While the foregoing music players are functional, there is a common drawback in the implementation of a single music player when two or more different music server processes share the same network. As traditional music players are compatible with a limited number of discovery protocols and communication protocols (usually limited to one of each), music data stored on another server having different protocols would be inaccessible to most music players that do not operate with the same protocols. Listeners of music, therefore, have limited choices when selecting a music player, as the underlying server processes fundamentally predetermine their choices. Should a listener seek to modify a music player to interact with different server processes, then specialized knowledge is required to do so. Such modifications require knowledge of those specialized protocols.
In view of the foregoing, it would be highly desirable to provide a universal music player configurable to implement a variety of discovery and communication protocols. In particular, it would be highly desirable to represent proprietary, unique functions of specialized music servers as generalized (or server-independent) functions in a server model that maps those generalized functions to corresponding unique functions. Further, it would be highly desirable to provide a universal music player that is configured to provide fast browsing of music libraries, among other things.
SUMMARY OF THE INVENTION
A computer readable medium, system, method and universal music apparatus are disclosed for unifying access over a network to multiple specialized music servers. According to one embodiment of the present invention, a universal music apparatus can include a universal discovery module to discover one or more specialized music servers on a network.

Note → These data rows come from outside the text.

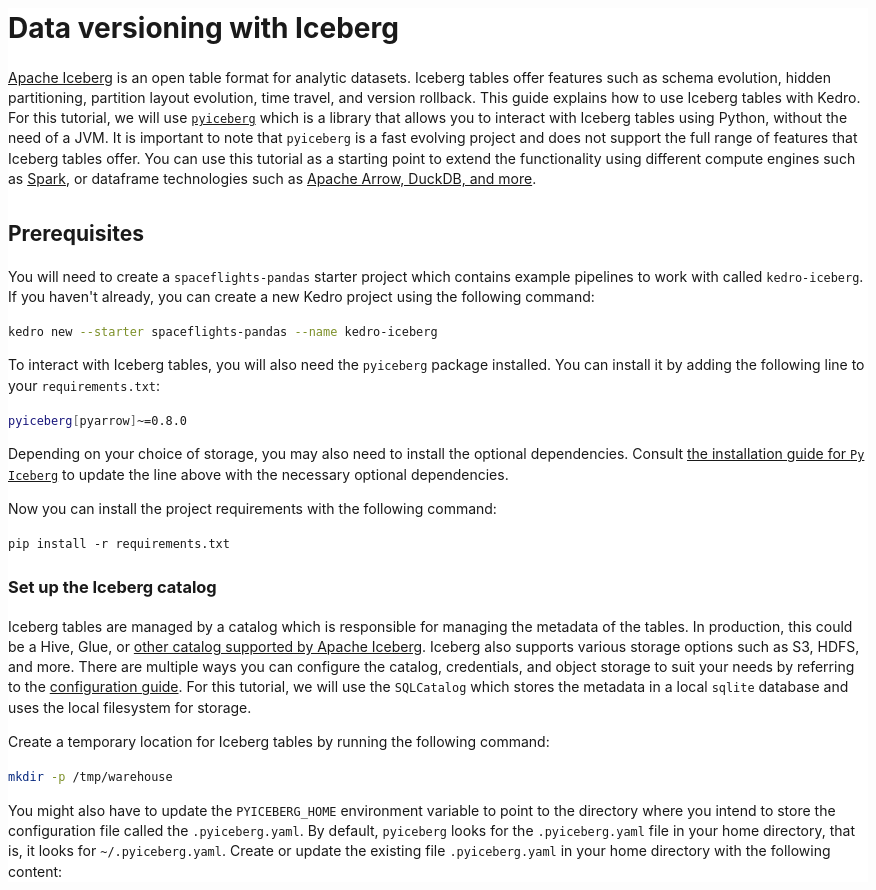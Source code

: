 # Data versioning with Iceberg

[Apache Iceberg](https://iceberg.apache.org/) is an open table format for analytic datasets. Iceberg tables offer features such as schema evolution, hidden partitioning, partition layout evolution, time travel, and version rollback. This guide explains how to use Iceberg tables with Kedro. For this tutorial, we will use [`pyiceberg`](https://py.iceberg.apache.org/) which is a library that allows you to interact with Iceberg tables using Python, without the need of a JVM. It is important to note that `pyiceberg` is a fast evolving project and does not support the full range of features that Iceberg tables offer. You can use this tutorial as a starting point to extend the functionality using different compute engines such as [Spark](https://iceberg.apache.org/docs/nightly/spark-getting-started/), or dataframe technologies such as [Apache Arrow, DuckDB, and more](https://py.iceberg.apache.org/api/#query-the-data).

## Prerequisites

You will need to create a `spaceflights-pandas` starter project which contains example pipelines to work with called `kedro-iceberg`. If you haven't already, you can create a new Kedro project using the following command:

```bash
kedro new --starter spaceflights-pandas --name kedro-iceberg
```

To interact with Iceberg tables, you will also need the `pyiceberg` package installed. You can install it by adding the following line to your `requirements.txt`:

```bash
pyiceberg[pyarrow]~=0.8.0
```
Depending on your choice of storage, you may also need to install the optional dependencies. Consult [the installation guide for `PyIceberg`](https://py.iceberg.apache.org/#installation) to update the line above with the necessary optional dependencies.

Now you can install the project requirements with the following command:
```
pip install -r requirements.txt
```
### Set up the Iceberg catalog

Iceberg tables are managed by a catalog which is responsible for managing the metadata of the tables. In production, this could be a Hive, Glue, or [other catalog supported by Apache Iceberg](https://py.iceberg.apache.org/configuration/#catalogs). Iceberg also supports various storage options such as S3, HDFS, and more. There are multiple ways you can configure the catalog, credentials, and object storage to suit your needs by referring to the [configuration guide](https://py.iceberg.apache.org/configuration/). For this tutorial, we will use the `SQLCatalog` which stores the metadata in a local `sqlite` database and uses the local filesystem for storage.

Create a temporary location for Iceberg tables by running the following command:

```bash
mkdir -p /tmp/warehouse
```
You might also have to update the `PYICEBERG_HOME` environment variable to point to the directory where you intend to store the configuration file called the `.pyiceberg.yaml`. By default, `pyiceberg` looks for the `.pyiceberg.yaml` file in your home directory, that is, it looks for `~/.pyiceberg.yaml`. Create or update the existing file `.pyiceberg.yaml` in your home directory with the following content:
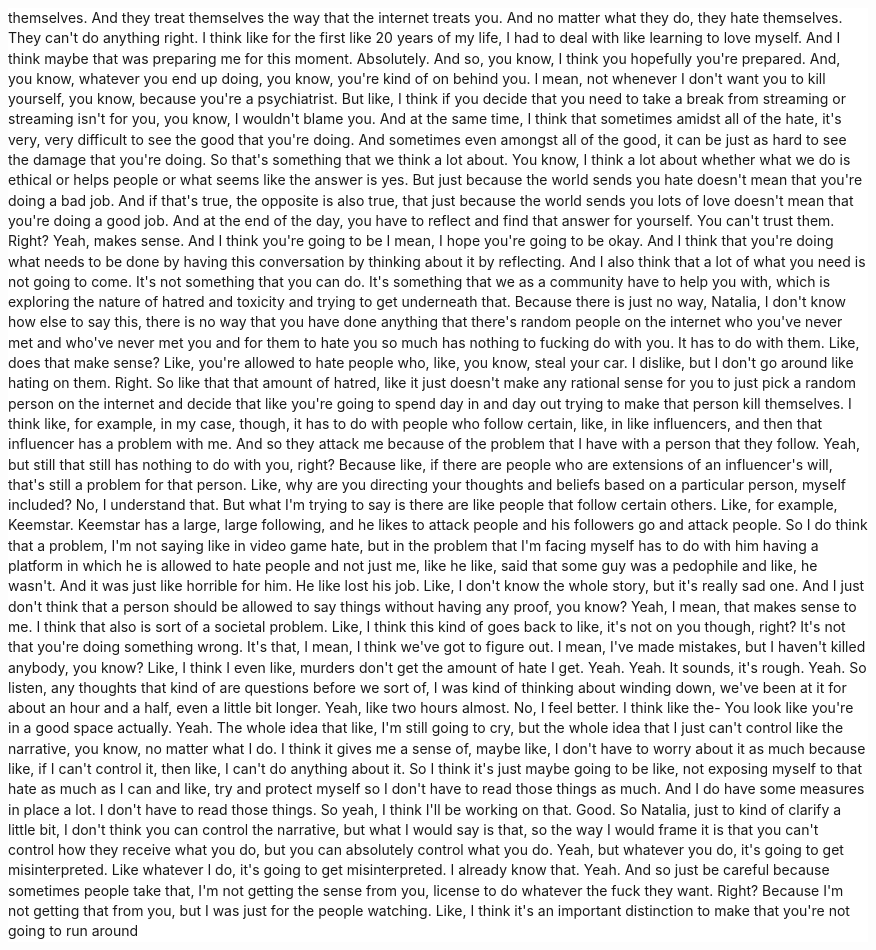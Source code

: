 themselves. And they treat themselves the way that the internet treats you. And no matter what they do, they hate themselves. They can't do anything right. I think like for the first like 20 years of my life, I had to deal with like learning to love myself. And I think maybe that was preparing me for this moment. Absolutely. And so, you know, I think you hopefully you're prepared. And, you know, whatever you end up doing, you know, you're kind of on behind you. I mean, not whenever I don't want you to kill yourself, you know, because you're a psychiatrist. But like, I think if you decide that you need to take a break from streaming or streaming isn't for you, you know, I wouldn't blame you. And at the same time, I think that sometimes amidst all of the hate, it's very, very difficult to see the good that you're doing. And sometimes even amongst all of the good, it can be just as hard to see the damage that you're doing. So that's something that we think a lot about. You know, I think a lot about whether what we do is ethical or helps people or what seems like the answer is yes. But just because the world sends you hate doesn't mean that you're doing a bad job. And if that's true, the opposite is also true, that just because the world sends you lots of love doesn't mean that you're doing a good job. And at the end of the day, you have to reflect and find that answer for yourself. You can't trust them. Right? Yeah, makes sense. And I think you're going to be I mean, I hope you're going to be okay. And I think that you're doing what needs to be done by having this conversation by thinking about it by reflecting. And I also think that a lot of what you need is not going to come. It's not something that you can do. It's something that we as a community have to help you with, which is exploring the nature of hatred and toxicity and trying to get underneath that. Because there is just no way, Natalia, I don't know how else to say this, there is no way that you have done anything that there's random people on the internet who you've never met and who've never met you and for them to hate you so much has nothing to fucking do with you. It has to do with them. Like, does that make sense? Like, you're allowed to hate people who, like, you know, steal your car. I dislike, but I don't go around like hating on them. Right. So like that that amount of hatred, like it just doesn't make any rational sense for you to just pick a random person on the internet and decide that like you're going to spend day in and day out trying to make that person kill themselves. I think like, for example, in my case, though, it has to do with people who follow certain, like, in like influencers, and then that influencer has a problem with me. And so they attack me because of the problem that I have with a person that they follow. Yeah, but still that still has nothing to do with you, right? Because like, if there are people who are extensions of an influencer's will, that's still a problem for that person. Like, why are you directing your thoughts and beliefs based on a particular person, myself included? No, I understand that. But what I'm trying to say is there are like people that follow certain others. Like, for example, Keemstar. Keemstar has a large, large following, and he likes to attack people and his followers go and attack people. So I do think that a problem, I'm not saying like in video game hate, but in the problem that I'm facing myself has to do with him having a platform in which he is allowed to hate people and not just me, like he like, said that some guy was a pedophile and like, he wasn't. And it was just like horrible for him. He like lost his job. Like, I don't know the whole story, but it's really sad one. And I just don't think that a person should be allowed to say things without having any proof, you know? Yeah, I mean, that makes sense to me. I think that also is sort of a societal problem. Like, I think this kind of goes back to like, it's not on you though, right? It's not that you're doing something wrong. It's that, I mean, I think we've got to figure out. I mean, I've made mistakes, but I haven't killed anybody, you know? Like, I think I even like, murders don't get the amount of hate I get. Yeah. Yeah. It sounds, it's rough. Yeah. So listen, any thoughts that kind of are questions before we sort of, I was kind of thinking about winding down, we've been at it for about an hour and a half, even a little bit longer. Yeah, like two hours almost. No, I feel better. I think like the- You look like you're in a good space actually. Yeah. The whole idea that like, I'm still going to cry, but the whole idea that I just can't control like the narrative, you know, no matter what I do. I think it gives me a sense of, maybe like, I don't have to worry about it as much because like, if I can't control it, then like, I can't do anything about it. So I think it's just maybe going to be like, not exposing myself to that hate as much as I can and like, try and protect myself so I don't have to read those things as much. And I do have some measures in place a lot. I don't have to read those things. So yeah, I think I'll be working on that. Good. So Natalia, just to kind of clarify a little bit, I don't think you can control the narrative, but what I would say is that, so the way I would frame it is that you can't control how they receive what you do, but you can absolutely control what you do. Yeah, but whatever you do, it's going to get misinterpreted. Like whatever I do, it's going to get misinterpreted. I already know that. Yeah. And so just be careful because sometimes people take that, I'm not getting the sense from you, license to do whatever the fuck they want. Right? Because I'm not getting that from you, but I was just for the people watching. Like, I think it's an important distinction to make that you're not going to run around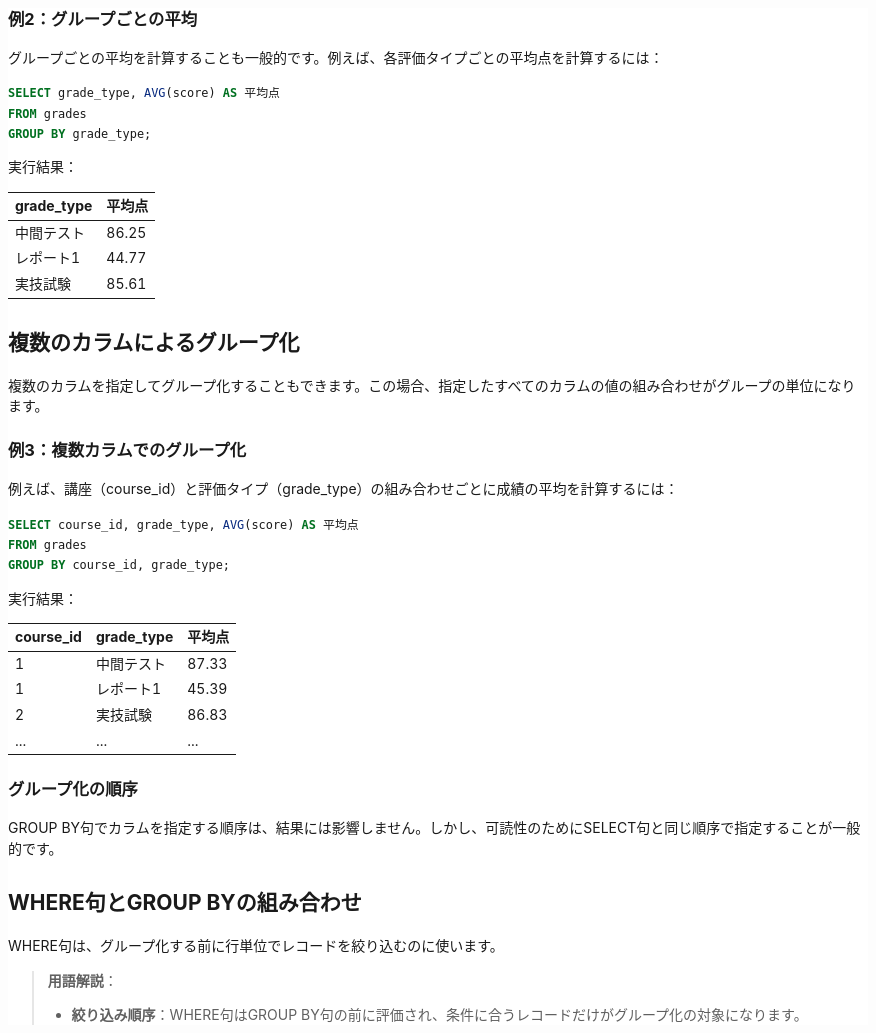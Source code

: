 ### 例2：グループごとの平均

グループごとの平均を計算することも一般的です。例えば、各評価タイプごとの平均点を計算するには：

```sql
SELECT grade_type, AVG(score) AS 平均点
FROM grades
GROUP BY grade_type;
```

実行結果：

| grade_type  | 平均点    |
|-------------|----------|
| 中間テスト   | 86.25    |
| レポート1    | 44.77    |
| 実技試験     | 85.61    |

## 複数のカラムによるグループ化

複数のカラムを指定してグループ化することもできます。この場合、指定したすべてのカラムの値の組み合わせがグループの単位になります。

### 例3：複数カラムでのグループ化

例えば、講座（course_id）と評価タイプ（grade_type）の組み合わせごとに成績の平均を計算するには：

```sql
SELECT course_id, grade_type, AVG(score) AS 平均点
FROM grades
GROUP BY course_id, grade_type;
```

実行結果：

| course_id | grade_type  | 平均点    |
|-----------|-------------|----------|
| 1         | 中間テスト   | 87.33    |
| 1         | レポート1    | 45.39    |
| 2         | 実技試験     | 86.83    |
| ...       | ...         | ...      |

### グループ化の順序

GROUP BY句でカラムを指定する順序は、結果には影響しません。しかし、可読性のためにSELECT句と同じ順序で指定することが一般的です。

## WHERE句とGROUP BYの組み合わせ

WHERE句は、グループ化する前に行単位でレコードを絞り込むのに使います。

> **用語解説**：
> - **絞り込み順序**：WHERE句はGROUP BY句の前に評価され、条件に合うレコードだけがグループ化の対象になります。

In a specific embodiment, the universal music apparatus includes a program engine configured to communicate via one or more communication protocols with any of said multiple specialized music servers, and access any of said multiple specialized music servers to retrieve media data, which can include music data from music files and/or visual data representing a digitized image. In at least one embodiment, at least two of the one or more specialized music servers are responsive to different discovery protocols. In an alternative embodiment, the one or more specialized music servers can be responsive to the same discovery protocol and/or communications protocol. Generally, those at least two specialized music servers are only responsive to unique discovery protocols that are incompatible each with each other. Once discovered, each specialized music servers is identified as a discovered music server. In a specific embodiment, the universal music apparatus can also include an object manager to determine music server processes implemented in each of the discovered music servers, the music server processes each operating to serve music files in accordance with different communication protocols. The object manager selectably associates generalized music server functions to the interfaces thereby enabling the generalized music server functions to communicate with any of the discovered music servers. Further, the universal music apparatus also includes a number of interfaces each being configured to exchange data with an associated music server process using a specific communication protocol of the different communication protocols. The associated music server process is one of any number of music server processes accessible via a network by the universal music apparatus.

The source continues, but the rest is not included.